作者
Dongdong Cheng,Xiaocui Jiang,Shuyin Xia,Guoyin Wang
摘要
With the swift advancement of information technology, vast amounts of high-dimensional data have accumulated across various domains. Clustering such data presents a significant challenge, as existing methods often suffer from slow execution speeds and reduced clustering accuracy. To tackle these issues, we introduce the granular-ball approach, which aims to decrease the number of sample points and enhance processing speed, while also improving clustering accuracy through feature selection. Granular-ball computing, a coarse-grained data representation technique, has demonstrated its advantages in enhancing classification and clustering models in recent studies. However, current granular-ball division techniques are inadequate for high-dimensional data.

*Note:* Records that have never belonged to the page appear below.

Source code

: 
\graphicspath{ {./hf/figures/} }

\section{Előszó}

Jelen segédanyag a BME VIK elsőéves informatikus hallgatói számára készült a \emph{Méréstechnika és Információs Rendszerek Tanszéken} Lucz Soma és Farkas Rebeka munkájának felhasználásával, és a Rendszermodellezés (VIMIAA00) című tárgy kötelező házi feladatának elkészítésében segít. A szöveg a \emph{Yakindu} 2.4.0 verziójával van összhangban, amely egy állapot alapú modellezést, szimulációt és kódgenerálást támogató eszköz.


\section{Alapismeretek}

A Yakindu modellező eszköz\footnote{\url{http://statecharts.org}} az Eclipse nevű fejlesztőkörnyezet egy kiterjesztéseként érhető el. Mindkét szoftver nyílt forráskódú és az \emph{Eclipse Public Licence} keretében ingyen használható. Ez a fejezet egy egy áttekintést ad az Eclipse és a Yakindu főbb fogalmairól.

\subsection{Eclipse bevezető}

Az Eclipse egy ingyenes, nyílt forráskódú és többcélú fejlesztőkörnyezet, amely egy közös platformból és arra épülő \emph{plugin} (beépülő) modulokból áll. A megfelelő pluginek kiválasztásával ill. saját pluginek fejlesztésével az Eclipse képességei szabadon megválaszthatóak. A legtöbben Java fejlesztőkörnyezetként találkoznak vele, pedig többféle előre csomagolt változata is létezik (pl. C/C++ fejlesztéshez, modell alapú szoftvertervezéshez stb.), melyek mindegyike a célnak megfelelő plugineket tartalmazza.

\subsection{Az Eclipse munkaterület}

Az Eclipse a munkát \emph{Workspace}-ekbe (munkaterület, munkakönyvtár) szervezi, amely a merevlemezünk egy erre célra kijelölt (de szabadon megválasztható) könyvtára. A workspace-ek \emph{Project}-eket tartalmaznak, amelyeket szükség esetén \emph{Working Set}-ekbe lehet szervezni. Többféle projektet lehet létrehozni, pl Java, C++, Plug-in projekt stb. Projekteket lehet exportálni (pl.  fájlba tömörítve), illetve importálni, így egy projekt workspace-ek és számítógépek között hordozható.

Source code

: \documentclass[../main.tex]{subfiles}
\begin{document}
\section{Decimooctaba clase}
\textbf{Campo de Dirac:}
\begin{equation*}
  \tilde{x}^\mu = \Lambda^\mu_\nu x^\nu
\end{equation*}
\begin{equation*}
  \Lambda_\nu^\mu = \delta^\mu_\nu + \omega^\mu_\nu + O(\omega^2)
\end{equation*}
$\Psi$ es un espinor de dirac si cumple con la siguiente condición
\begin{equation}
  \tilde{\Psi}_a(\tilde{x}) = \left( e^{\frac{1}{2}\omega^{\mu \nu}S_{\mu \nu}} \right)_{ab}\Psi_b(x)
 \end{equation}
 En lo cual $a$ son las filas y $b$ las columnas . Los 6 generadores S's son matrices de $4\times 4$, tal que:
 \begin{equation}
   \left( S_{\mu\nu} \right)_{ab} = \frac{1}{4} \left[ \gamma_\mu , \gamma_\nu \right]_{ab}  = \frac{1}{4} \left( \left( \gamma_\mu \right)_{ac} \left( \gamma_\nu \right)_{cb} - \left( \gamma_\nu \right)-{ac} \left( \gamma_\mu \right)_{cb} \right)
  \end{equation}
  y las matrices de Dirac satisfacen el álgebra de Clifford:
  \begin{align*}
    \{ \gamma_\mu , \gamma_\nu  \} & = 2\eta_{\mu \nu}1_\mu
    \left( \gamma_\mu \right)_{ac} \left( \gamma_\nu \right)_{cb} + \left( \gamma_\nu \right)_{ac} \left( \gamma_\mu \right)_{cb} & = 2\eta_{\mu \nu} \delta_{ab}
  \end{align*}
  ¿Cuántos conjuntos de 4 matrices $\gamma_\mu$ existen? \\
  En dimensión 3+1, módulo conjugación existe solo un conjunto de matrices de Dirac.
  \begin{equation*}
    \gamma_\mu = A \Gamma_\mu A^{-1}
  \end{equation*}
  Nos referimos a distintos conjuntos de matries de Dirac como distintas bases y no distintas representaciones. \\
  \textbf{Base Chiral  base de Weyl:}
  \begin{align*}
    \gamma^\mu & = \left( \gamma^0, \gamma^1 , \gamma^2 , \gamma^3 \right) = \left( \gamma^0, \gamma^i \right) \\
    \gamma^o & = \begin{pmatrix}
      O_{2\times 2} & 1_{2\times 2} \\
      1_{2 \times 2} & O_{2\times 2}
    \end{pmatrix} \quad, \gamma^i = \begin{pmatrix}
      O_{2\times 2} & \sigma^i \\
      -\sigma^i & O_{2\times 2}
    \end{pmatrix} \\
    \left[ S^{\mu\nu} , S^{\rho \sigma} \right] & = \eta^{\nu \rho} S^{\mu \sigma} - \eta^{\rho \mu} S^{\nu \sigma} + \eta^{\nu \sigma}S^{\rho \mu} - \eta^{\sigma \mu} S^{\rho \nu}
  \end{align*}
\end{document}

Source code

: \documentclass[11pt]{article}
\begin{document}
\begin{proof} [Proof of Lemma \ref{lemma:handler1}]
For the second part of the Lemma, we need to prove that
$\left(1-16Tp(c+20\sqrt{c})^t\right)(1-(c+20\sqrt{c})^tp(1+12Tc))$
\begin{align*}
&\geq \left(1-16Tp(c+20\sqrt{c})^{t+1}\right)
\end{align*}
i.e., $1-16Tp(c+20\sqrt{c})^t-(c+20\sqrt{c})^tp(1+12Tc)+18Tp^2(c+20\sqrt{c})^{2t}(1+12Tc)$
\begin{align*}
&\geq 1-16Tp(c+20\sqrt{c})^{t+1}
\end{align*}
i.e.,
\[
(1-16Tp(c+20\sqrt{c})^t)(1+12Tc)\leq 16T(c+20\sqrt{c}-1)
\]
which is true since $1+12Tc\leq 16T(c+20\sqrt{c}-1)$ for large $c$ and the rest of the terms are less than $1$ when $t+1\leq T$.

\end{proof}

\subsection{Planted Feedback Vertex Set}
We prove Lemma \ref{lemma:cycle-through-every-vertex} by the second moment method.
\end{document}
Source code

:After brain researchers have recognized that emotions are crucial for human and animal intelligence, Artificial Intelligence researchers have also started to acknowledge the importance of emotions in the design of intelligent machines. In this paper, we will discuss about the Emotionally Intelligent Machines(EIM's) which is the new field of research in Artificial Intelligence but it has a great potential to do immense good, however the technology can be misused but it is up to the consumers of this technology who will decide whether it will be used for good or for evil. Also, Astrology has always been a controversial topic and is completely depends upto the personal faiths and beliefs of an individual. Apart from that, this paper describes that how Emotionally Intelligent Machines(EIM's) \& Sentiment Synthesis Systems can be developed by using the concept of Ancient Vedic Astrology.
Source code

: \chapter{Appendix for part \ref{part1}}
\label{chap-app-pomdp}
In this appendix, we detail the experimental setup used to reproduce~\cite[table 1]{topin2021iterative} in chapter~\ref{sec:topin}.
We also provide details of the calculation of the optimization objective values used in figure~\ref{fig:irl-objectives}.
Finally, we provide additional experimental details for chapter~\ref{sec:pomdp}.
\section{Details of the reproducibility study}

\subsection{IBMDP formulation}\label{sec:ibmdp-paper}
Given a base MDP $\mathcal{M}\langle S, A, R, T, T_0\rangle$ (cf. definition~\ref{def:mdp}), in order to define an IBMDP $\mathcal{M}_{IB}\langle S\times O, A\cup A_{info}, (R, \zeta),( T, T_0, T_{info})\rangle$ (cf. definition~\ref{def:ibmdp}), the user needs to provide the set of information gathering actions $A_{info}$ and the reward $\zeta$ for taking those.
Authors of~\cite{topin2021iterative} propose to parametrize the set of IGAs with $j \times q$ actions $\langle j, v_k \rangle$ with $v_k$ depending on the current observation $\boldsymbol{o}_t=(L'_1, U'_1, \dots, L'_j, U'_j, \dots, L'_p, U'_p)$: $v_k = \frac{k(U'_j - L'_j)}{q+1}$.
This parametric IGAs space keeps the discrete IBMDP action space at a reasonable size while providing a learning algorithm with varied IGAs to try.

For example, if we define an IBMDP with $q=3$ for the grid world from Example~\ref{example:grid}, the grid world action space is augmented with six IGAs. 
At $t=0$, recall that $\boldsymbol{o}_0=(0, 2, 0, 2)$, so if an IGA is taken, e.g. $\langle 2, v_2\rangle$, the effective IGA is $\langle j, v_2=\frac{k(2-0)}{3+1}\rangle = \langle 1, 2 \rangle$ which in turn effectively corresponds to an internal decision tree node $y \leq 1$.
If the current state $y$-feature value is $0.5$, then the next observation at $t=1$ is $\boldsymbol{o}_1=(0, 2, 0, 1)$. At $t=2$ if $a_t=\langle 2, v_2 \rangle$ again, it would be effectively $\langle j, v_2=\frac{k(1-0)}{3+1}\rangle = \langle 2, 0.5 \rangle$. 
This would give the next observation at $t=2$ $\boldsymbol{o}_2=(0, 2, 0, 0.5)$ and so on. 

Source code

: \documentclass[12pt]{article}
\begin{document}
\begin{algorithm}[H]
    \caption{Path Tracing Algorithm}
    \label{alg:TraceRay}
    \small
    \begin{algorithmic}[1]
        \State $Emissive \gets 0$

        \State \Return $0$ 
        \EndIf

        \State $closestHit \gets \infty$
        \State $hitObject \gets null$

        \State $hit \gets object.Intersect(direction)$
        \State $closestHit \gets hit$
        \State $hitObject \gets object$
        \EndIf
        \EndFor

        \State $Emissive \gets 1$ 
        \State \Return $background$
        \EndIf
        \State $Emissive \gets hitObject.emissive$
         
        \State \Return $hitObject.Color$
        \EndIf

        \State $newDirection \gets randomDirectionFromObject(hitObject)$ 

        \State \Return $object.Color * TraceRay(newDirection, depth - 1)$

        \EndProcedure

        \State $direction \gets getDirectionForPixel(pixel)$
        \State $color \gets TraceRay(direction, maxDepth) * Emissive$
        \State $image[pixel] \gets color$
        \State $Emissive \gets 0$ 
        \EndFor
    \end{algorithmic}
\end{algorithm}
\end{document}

To confront the complexities arising from clustering high-dimensional data and improve upon existing granular-ball methods, this paper proposes a novel granular-ball division approach that leverages pseudo-labels and feature selection. This new method enables the identification of anchor points through an improved granular-ball division process, leading to the development of a fast spectral clustering algorithm for high-dimensional data, termed PLGB-FSC. Specifically, we initially employ weighted K-Means for feature to generate pseudo-labels. Subsequently, we conduct a primary stage of feature selection by utilizing the mutual information between pseudo-labels and features, thereby eliminating the interference caused by irrelevant features. We further refine the feature selection by combining standard deviation and pearson correlation coefficients to choose mutually independent features. Using these pseudo-labels, we then perform granular-ball division to obtain anchor points. Lastly, we construct a similarity matrix between all sample points and the anchor points, and leveraging spectral clustering for definitive clustering outcomes. Experimental evaluations reveal that PLGB-FSC surpasses state-of-the-art algorithms such as W-KMeans, WGB, GB-USC, RC-PCA-SC, GLUFC, FGOC, SFESA, SPCAFS, and LLSRFS, and it achieves higher accuracy and faster execution speed. The source code is available at https://github.com/DongdongCheng/PLGB-FSC.